Revolution Beauty
- Company type: PLC
- Website type: Online shopping
- Founded: 2014
- Headquarters: Kent & London, {{{location_country}}}
- Owner: Revolution Beauty Group PLC
- Founders: Adam Minto and Tom Allsworth
- CEO: Lauren Brindley
- Products: Cosmetics
- Employees: 337
- Website: www.revolutionbeauty.com

= Revolution Beauty =

British beauty products company

Revolution Beauty is a UK-based beauty company that was founded in 2014 by Adam Minto and Tom Allsworth. It sells makeup, skincare and hair products. As of 2021, the brand has 220 employees and an annual turnover of $139 million. Their products are sold online as well as in Boots, Superdrug, Ulta and Target stores.

== History ==
Revolution Beauty claims to be based around the principles of inclusivity and affordability in makeup, with a diverse range of affordable products.

The brand is known for its use of influencer marketing, and social media, particularly Instagram and TikTok.

The company has faced claims from brands such as Kat Von D and beauty YouTuber Manny MUA for allegedly plagiarizing makeup designs and concepts, claims which co-founder Adam Minto denies.

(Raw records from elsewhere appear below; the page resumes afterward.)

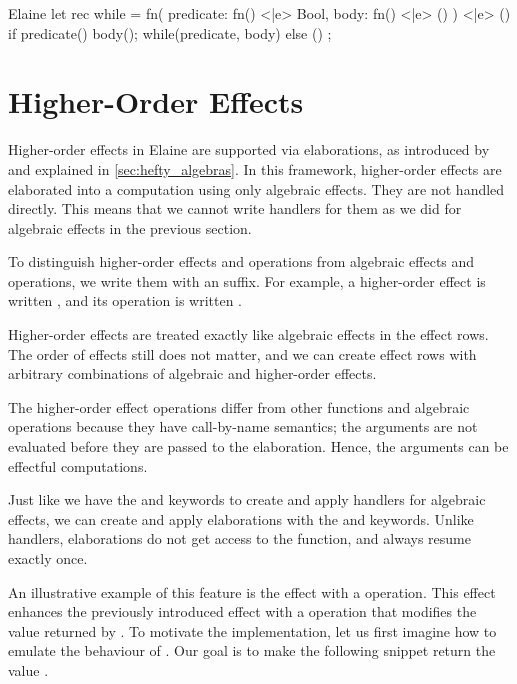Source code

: \begin{lst}{Elaine}
let rec while = fn(
    predicate: fn() <|e> Bool,
    body: fn() <|e> ()
) <|e> () {
    if predicate() {
        body();
        while(predicate, body)
    } else {
        ()
    }
};
\end{lst}

\section{Higher-Order Effects}\label{sec:hoeffects}

Higher-order effects in Elaine are supported via elaborations, as introduced by \textcite{bach_poulsen_hefty_2023} and explained in \cref{sec:hefty_algebras}. In this framework, higher-order effects are elaborated into a computation using only algebraic effects. They are not handled directly. This means that we cannot write handlers for them as we did for algebraic effects in the previous section.

To distinguish higher-order effects and operations from algebraic effects and operations, we write them with an \el{!} suffix. For example, a higher-order  effect is written , and its  operation is written .

Higher-order effects are treated exactly like algebraic effects in the effect rows. The order of effects still does not matter, and we can create effect rows with arbitrary combinations of algebraic and higher-order effects.

The higher-order effect operations differ from other functions and algebraic operations because they have call-by-name semantics; the arguments are not evaluated before they are passed to the elaboration. Hence, the arguments can be effectful computations.

Just like we have the  and  keywords to create and apply handlers for algebraic effects, we can create and apply elaborations with the  and  keywords. Unlike handlers, elaborations do not get access to the  function, and always resume exactly once.

An illustrative example of this feature is the  effect with a  operation. This effect enhances the previously introduced  effect with a  operation that modifies the value returned by . To motivate the implementation, let us first imagine how to emulate the behaviour of . Our goal is to make the following snippet return the value .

All Revolution products are all cruelty free, with 76% of the brand stocking vegan products.

In 2019, Revolution Beauty was named within the Sunday Times Fast Track 100 as the fastest growing beauty brand in the UK.

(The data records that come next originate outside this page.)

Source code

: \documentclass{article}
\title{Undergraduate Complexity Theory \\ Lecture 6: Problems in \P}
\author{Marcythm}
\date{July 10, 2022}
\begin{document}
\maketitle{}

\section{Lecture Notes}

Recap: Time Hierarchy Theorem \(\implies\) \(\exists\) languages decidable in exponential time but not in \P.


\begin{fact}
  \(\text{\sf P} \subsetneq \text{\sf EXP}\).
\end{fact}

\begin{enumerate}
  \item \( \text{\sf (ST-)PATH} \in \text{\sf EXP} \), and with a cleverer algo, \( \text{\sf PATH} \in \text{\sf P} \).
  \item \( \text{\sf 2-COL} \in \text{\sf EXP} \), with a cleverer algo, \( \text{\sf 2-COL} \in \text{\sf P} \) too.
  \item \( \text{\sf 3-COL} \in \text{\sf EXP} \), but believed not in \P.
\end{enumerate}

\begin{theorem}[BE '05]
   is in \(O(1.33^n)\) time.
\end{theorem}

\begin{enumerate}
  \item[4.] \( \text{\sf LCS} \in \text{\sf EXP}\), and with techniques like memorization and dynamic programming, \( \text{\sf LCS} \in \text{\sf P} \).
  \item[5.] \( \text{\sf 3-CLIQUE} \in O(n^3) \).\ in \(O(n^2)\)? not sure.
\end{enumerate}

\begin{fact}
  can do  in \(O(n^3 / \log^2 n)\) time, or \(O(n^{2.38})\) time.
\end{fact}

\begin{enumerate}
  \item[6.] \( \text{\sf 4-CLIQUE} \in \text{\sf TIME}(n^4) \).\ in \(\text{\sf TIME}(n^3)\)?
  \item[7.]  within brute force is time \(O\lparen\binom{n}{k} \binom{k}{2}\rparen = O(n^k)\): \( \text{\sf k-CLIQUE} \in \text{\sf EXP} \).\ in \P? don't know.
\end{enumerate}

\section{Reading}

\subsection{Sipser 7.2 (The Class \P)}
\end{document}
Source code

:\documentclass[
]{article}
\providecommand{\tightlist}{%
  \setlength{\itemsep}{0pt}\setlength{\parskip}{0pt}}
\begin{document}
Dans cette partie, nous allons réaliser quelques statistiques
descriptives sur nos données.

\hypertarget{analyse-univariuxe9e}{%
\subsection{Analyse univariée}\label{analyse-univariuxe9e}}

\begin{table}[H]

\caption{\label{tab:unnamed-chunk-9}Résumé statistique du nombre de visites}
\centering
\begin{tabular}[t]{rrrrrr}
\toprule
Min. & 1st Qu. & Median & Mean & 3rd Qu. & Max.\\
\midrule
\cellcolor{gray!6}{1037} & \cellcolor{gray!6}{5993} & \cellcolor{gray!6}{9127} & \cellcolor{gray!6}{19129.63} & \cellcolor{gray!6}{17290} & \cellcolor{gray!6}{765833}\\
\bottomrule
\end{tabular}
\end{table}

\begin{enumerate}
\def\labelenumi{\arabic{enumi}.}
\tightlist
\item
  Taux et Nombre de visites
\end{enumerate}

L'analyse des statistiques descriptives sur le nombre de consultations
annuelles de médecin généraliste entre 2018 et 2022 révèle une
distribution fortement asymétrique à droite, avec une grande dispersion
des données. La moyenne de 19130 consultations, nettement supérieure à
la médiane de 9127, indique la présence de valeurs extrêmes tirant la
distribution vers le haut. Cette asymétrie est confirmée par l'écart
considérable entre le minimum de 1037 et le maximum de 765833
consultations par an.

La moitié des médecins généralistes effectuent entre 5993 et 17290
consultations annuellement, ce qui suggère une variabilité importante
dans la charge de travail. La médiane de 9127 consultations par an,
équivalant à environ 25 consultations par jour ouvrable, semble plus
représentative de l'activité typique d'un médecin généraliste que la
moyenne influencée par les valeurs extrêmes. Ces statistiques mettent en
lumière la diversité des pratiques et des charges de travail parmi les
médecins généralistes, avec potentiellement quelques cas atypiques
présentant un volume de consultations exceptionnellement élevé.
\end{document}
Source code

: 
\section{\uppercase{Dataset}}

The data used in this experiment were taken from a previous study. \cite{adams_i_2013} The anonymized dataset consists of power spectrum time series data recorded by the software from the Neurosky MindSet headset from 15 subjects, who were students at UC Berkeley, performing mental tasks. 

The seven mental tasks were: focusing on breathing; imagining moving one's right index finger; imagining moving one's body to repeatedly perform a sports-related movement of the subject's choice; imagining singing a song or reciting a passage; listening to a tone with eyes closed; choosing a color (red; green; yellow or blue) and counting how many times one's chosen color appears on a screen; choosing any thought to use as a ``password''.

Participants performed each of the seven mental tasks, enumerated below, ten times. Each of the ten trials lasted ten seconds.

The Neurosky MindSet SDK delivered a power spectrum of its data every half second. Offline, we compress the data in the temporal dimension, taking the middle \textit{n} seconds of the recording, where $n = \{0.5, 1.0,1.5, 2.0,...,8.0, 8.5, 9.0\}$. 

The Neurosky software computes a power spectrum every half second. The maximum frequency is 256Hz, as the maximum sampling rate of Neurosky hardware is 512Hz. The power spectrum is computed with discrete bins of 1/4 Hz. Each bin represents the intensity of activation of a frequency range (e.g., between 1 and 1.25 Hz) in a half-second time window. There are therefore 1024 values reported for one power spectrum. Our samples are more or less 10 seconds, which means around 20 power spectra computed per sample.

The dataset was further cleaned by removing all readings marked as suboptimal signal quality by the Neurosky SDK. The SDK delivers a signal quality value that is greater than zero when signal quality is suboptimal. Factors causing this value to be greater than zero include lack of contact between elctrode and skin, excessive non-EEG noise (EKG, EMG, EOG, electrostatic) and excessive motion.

In 2021, Revolution Beauty made its stock market debut, with Jupiter Asset Management and Chrysalis Investments pledging shares. In March 2021, the company appointed Dave Forsey as its new Managing Director.

In July 2023, Revolution's chief executive and chairman, Bob Holt, was ousted in a boardroom coup led by the company's major shareholder, Boohoo. Later that year in December 2023, the company's chief financial officer stepped down.